Dataset items:
BEGIN
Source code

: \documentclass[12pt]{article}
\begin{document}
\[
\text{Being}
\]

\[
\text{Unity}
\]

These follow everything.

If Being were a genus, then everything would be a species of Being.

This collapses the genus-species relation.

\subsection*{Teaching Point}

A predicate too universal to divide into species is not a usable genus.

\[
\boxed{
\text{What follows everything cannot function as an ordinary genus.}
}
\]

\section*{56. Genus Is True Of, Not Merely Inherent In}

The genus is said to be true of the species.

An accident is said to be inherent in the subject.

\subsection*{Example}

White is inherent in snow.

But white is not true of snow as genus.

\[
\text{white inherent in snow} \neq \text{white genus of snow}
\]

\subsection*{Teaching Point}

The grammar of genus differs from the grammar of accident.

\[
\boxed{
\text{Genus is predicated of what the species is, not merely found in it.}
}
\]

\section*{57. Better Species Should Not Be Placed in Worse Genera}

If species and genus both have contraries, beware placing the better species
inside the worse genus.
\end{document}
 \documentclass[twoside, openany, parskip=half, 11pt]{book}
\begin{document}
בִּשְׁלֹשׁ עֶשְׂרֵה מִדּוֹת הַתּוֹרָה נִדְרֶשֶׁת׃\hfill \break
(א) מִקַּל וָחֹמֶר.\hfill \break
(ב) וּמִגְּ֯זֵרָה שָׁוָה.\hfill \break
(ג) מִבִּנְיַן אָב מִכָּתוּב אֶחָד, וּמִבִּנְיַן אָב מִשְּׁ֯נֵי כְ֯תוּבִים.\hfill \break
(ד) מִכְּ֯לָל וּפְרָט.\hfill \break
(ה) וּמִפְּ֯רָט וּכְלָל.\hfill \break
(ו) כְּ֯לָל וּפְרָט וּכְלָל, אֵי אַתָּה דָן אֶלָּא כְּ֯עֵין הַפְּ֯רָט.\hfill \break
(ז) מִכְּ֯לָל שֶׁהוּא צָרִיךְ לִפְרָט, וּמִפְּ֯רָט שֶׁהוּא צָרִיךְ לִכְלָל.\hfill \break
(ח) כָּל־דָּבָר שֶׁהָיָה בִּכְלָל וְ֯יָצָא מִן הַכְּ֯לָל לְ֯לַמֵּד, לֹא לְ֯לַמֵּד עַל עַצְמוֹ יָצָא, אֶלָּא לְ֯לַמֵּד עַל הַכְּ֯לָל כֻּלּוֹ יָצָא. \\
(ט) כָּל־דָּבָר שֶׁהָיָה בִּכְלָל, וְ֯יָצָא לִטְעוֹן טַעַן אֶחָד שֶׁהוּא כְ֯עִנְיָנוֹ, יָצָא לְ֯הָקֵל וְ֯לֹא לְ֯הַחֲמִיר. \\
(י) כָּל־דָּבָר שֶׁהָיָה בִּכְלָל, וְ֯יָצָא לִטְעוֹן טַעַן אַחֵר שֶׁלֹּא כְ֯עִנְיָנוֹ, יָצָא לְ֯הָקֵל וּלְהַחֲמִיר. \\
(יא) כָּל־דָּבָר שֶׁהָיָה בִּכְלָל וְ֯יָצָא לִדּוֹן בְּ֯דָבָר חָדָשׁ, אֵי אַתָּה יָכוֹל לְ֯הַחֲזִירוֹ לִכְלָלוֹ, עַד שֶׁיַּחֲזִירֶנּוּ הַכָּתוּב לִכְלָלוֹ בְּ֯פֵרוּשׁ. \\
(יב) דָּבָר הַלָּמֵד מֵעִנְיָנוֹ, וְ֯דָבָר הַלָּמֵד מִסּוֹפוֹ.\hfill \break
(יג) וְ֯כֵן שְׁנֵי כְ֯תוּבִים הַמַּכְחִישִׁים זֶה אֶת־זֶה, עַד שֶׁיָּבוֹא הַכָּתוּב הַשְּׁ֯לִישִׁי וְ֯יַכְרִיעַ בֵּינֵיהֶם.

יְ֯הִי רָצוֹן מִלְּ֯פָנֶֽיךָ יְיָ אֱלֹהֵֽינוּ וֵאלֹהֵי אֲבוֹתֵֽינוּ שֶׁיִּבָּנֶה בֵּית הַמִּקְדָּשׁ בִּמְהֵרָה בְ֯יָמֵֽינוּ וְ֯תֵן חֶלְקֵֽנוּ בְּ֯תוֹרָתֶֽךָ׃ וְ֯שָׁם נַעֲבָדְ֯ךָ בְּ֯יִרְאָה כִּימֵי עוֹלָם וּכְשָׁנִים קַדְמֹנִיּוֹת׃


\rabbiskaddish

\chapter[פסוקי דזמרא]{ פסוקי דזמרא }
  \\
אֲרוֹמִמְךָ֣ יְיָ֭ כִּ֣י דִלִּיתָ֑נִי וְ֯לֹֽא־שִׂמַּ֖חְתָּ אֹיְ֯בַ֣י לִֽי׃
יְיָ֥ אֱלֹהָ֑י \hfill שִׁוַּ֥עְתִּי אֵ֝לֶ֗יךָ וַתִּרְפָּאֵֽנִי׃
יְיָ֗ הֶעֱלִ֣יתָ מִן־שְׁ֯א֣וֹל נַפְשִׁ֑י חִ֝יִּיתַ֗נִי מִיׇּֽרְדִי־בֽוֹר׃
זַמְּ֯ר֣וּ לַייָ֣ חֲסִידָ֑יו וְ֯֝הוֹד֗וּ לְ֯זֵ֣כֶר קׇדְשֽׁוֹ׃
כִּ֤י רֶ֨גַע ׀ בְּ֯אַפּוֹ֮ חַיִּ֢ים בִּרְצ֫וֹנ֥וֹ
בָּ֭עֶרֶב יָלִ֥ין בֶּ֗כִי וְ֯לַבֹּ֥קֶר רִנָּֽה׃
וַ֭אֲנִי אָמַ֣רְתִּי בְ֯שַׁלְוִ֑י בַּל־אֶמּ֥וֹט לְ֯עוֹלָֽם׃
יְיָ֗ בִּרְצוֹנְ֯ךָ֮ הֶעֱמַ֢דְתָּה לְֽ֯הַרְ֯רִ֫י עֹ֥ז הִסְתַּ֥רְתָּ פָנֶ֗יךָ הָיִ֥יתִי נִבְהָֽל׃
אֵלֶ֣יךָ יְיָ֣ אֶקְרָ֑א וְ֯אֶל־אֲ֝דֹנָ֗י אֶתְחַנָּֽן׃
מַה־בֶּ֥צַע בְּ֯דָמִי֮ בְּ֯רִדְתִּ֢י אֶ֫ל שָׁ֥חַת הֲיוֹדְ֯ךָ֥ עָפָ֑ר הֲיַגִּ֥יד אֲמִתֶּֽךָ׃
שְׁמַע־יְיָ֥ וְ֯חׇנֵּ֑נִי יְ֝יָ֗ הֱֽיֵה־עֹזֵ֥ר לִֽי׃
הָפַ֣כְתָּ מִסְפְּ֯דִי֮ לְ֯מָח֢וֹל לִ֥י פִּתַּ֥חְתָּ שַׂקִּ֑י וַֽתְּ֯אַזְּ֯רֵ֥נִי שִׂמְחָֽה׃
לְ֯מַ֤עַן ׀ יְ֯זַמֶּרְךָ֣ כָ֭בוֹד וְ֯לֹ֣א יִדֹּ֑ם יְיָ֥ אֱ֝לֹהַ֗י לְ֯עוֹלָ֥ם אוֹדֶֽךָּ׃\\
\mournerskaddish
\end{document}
END
#### Task requirements
Above are the records; retype every one exactly.

#### Your response
Source code

: \documentclass[12pt]{article}
\begin{document}
\[
\text{Being}
\]

\[
\text{Unity}
\]

These follow everything.

If Being were a genus, then everything would be a species of Being.

This collapses the genus-species relation.

\subsection*{Teaching Point}

A predicate too universal to divide into species is not a usable genus.

\[
\boxed{
\text{What follows everything cannot function as an ordinary genus.}
}
\]

\section*{56. Genus Is True Of, Not Merely Inherent In}

The genus is said to be true of the species.

An accident is said to be inherent in the subject.

\subsection*{Example}

White is inherent in snow.

But white is not true of snow as genus.

\[
\text{white inherent in snow} \neq \text{white genus of snow}
\]

\subsection*{Teaching Point}

The grammar of genus differs from the grammar of accident.

\[
\boxed{
\text{Genus is predicated of what the species is, not merely found in it.}
}
\]

\section*{57. Better Species Should Not Be Placed in Worse Genera}

If species and genus both have contraries, beware placing the better species
inside the worse genus.
\end{document}
 \documentclass[twoside, openany, parskip=half, 11pt]{book}
\begin{document}
בִּשְׁלֹשׁ עֶשְׂרֵה מִדּוֹת הַתּוֹרָה נִדְרֶשֶׁת׃\hfill \break
(א) מִקַּל וָחֹמֶר.\hfill \break
(ב) וּמִגְּ֯זֵרָה שָׁוָה.\hfill \break
(ג) מִבִּנְיַן אָב מִכָּתוּב אֶחָד, וּמִבִּנְיַן אָב מִשְּׁ֯נֵי כְ֯תוּבִים.\hfill \break
(ד) מִכְּ֯לָל וּפְרָט.\hfill \break
(ה) וּמִפְּ֯רָט וּכְלָל.\hfill \break
(ו) כְּ֯לָל וּפְרָט וּכְלָל, אֵי אַתָּה דָן אֶלָּא כְּ֯עֵין הַפְּ֯רָט.\hfill \break
(ז) מִכְּ֯לָל שֶׁהוּא צָרִיךְ לִפְרָט, וּמִפְּ֯רָט שֶׁהוּא צָרִיךְ לִכְלָל.\hfill \break
(ח) כָּל־דָּבָר שֶׁהָיָה בִּכְלָל וְ֯יָצָא מִן הַכְּ֯לָל לְ֯לַמֵּד, לֹא לְ֯לַמֵּד עַל עַצְמוֹ יָצָא, אֶלָּא לְ֯לַמֵּד עַל הַכְּ֯לָל כֻּלּוֹ יָצָא. \\
(ט) כָּל־דָּבָר שֶׁהָיָה בִּכְלָל, וְ֯יָצָא לִטְעוֹן טַעַן אֶחָד שֶׁהוּא כְ֯עִנְיָנוֹ, יָצָא לְ֯הָקֵל וְ֯לֹא לְ֯הַחֲמִיר. \\
(י) כָּל־דָּבָר שֶׁהָיָה בִּכְלָל, וְ֯יָצָא לִטְעוֹן טַעַן אַחֵר שֶׁלֹּא כְ֯עִנְיָנוֹ, יָצָא לְ֯הָקֵל וּלְהַחֲמִיר. \\
(יא) כָּל־דָּבָר שֶׁהָיָה בִּכְלָל וְ֯יָצָא לִדּוֹן בְּ֯דָבָר חָדָשׁ, אֵי אַתָּה יָכוֹל לְ֯הַחֲזִירוֹ לִכְלָלוֹ, עַד שֶׁיַּחֲזִירֶנּוּ הַכָּתוּב לִכְלָלוֹ בְּ֯פֵרוּשׁ. \\
(יב) דָּבָר הַלָּמֵד מֵעִנְיָנוֹ, וְ֯דָבָר הַלָּמֵד מִסּוֹפוֹ.\hfill \break
(יג) וְ֯כֵן שְׁנֵי כְ֯תוּבִים הַמַּכְחִישִׁים זֶה אֶת־זֶה, עַד שֶׁיָּבוֹא הַכָּתוּב הַשְּׁ֯לִישִׁי וְ֯יַכְרִיעַ בֵּינֵיהֶם.

יְ֯הִי רָצוֹן מִלְּ֯פָנֶֽיךָ יְיָ אֱלֹהֵֽינוּ וֵאלֹהֵי אֲבוֹתֵֽינוּ שֶׁיִּבָּנֶה בֵּית הַמִּקְדָּשׁ בִּמְהֵרָה בְ֯יָמֵֽינוּ וְ֯תֵן חֶלְקֵֽנוּ בְּ֯תוֹרָתֶֽךָ׃ וְ֯שָׁם נַעֲבָדְ֯ךָ בְּ֯יִרְאָה כִּימֵי עוֹלָם וּכְשָׁנִים קַדְמֹנִיּוֹת׃


\rabbiskaddish

\chapter[פסוקי דזמרא]{ פסוקי דזמרא }
  \\
אֲרוֹמִמְךָ֣ יְיָ֭ כִּ֣י דִלִּיתָ֑נִי וְ֯לֹֽא־שִׂמַּ֖חְתָּ אֹיְ֯בַ֣י לִֽי׃
יְיָ֥ אֱלֹהָ֑י \hfill שִׁוַּ֥עְתִּי אֵ֝לֶ֗יךָ וַתִּרְפָּאֵֽנִי׃
יְיָ֗ הֶעֱלִ֣יתָ מִן־שְׁ֯א֣וֹל נַפְשִׁ֑י חִ֝יִּיתַ֗נִי מִיׇּֽרְדִי־בֽוֹר׃
זַמְּ֯ר֣וּ לַייָ֣ חֲסִידָ֑יו וְ֯֝הוֹד֗וּ לְ֯זֵ֣כֶר קׇדְשֽׁוֹ׃
כִּ֤י רֶ֨גַע ׀ בְּ֯אַפּוֹ֮ חַיִּ֢ים בִּרְצ֫וֹנ֥וֹ
בָּ֭עֶרֶב יָלִ֥ין בֶּ֗כִי וְ֯לַבֹּ֥קֶר רִנָּֽה׃
וַ֭אֲנִי אָמַ֣רְתִּי בְ֯שַׁלְוִ֑י בַּל־אֶמּ֥וֹט לְ֯עוֹלָֽם׃
יְיָ֗ בִּרְצוֹנְ֯ךָ֮ הֶעֱמַ֢דְתָּה לְֽ֯הַרְ֯רִ֫י עֹ֥ז הִסְתַּ֥רְתָּ פָנֶ֗יךָ הָיִ֥יתִי נִבְהָֽל׃
אֵלֶ֣יךָ יְיָ֣ אֶקְרָ֑א וְ֯אֶל־אֲ֝דֹנָ֗י אֶתְחַנָּֽן׃
מַה־בֶּ֥צַע בְּ֯דָמִי֮ בְּ֯רִדְתִּ֢י אֶ֫ל שָׁ֥חַת הֲיוֹדְ֯ךָ֥ עָפָ֑ר הֲיַגִּ֥יד אֲמִתֶּֽךָ׃
שְׁמַע־יְיָ֥ וְ֯חׇנֵּ֑נִי יְ֝יָ֗ הֱֽיֵה־עֹזֵ֥ר לִֽי׃
הָפַ֣כְתָּ מִסְפְּ֯דִי֮ לְ֯מָח֢וֹל לִ֥י פִּתַּ֥חְתָּ שַׂקִּ֑י וַֽתְּ֯אַזְּ֯רֵ֥נִי שִׂמְחָֽה׃
לְ֯מַ֤עַן ׀ יְ֯זַמֶּרְךָ֣ כָ֭בוֹד וְ֯לֹ֣א יִדֹּ֑ם יְיָ֥ אֱ֝לֹהַ֗י לְ֯עוֹלָ֥ם אוֹדֶֽךָּ׃\\
\mournerskaddish
\end{document}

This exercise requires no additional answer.